Я полажу с собой в тот день, когда мысленно соглашусь на смерть, как соглашаются на званый ужин: с приятным отвращением.
Попытки забыться
Как жаль, что нельзя добиться успехов в скромности! Я предавался этому занятию с немалым рвением, но достигал известного результата, только когда чувствовал себя совершенно без сил. Усталость проходила, и все жертвы оказывались впустую. Скромности следовало бы стать чуть менее естественной, иначе погоня за ней слишком изматывает.
Дружба — это договор, соглашение.

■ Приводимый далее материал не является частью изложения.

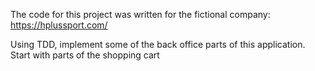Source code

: 
The code for this project was written for the fictional company:
https://hplussport.com/

Using TDD, implement some of the back office parts of this application.
Start with parts of the shopping cart

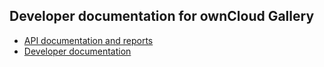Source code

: ## Developer documentation for ownCloud Gallery</title>

* [API documentation and reports](https://owncloud.github.io/gallery/)
* [Developer documentation](https://github.com/owncloud/gallery/wiki)
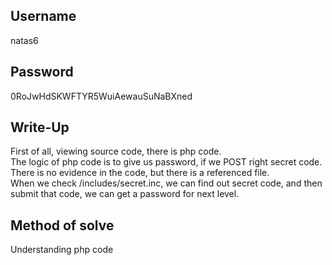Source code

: ## Username
natas6

## Password
0RoJwHdSKWFTYR5WuiAewauSuNaBXned

## Write-Up
First of all, viewing source code, there is php code.  
The logic of php code is to give us password, if we POST right secret code.  
There is no evidence in the code, but there is a referenced file.  
When we check /includes/secret.inc, we can find out secret code, and then submit that code, we can get a password for next level.  

## Method of solve
Understanding php code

Двое молчаливо условливаются никогда не разглашать того, что на самом деле думают друг о друге. Своего рода союз на основе взаимной деликатности. Стоит одному из участников растрезвонить о недостатках другого, договор нарушен, союз расторгается. Никакая дружба не выдерживает, если один из партнеров перестает соблюдать правила игры. Иными словами, никакая дружба не переносит излишней искренности.
Упрощать в расчете на читателей — задача ложная. Благодарности вы не дождетесь. Понятное их отталкивает, они любят топтаться на месте, вязнуть, любят мучиться. Отсюда престиж путаников, отсюда бессмертие пустозвонства.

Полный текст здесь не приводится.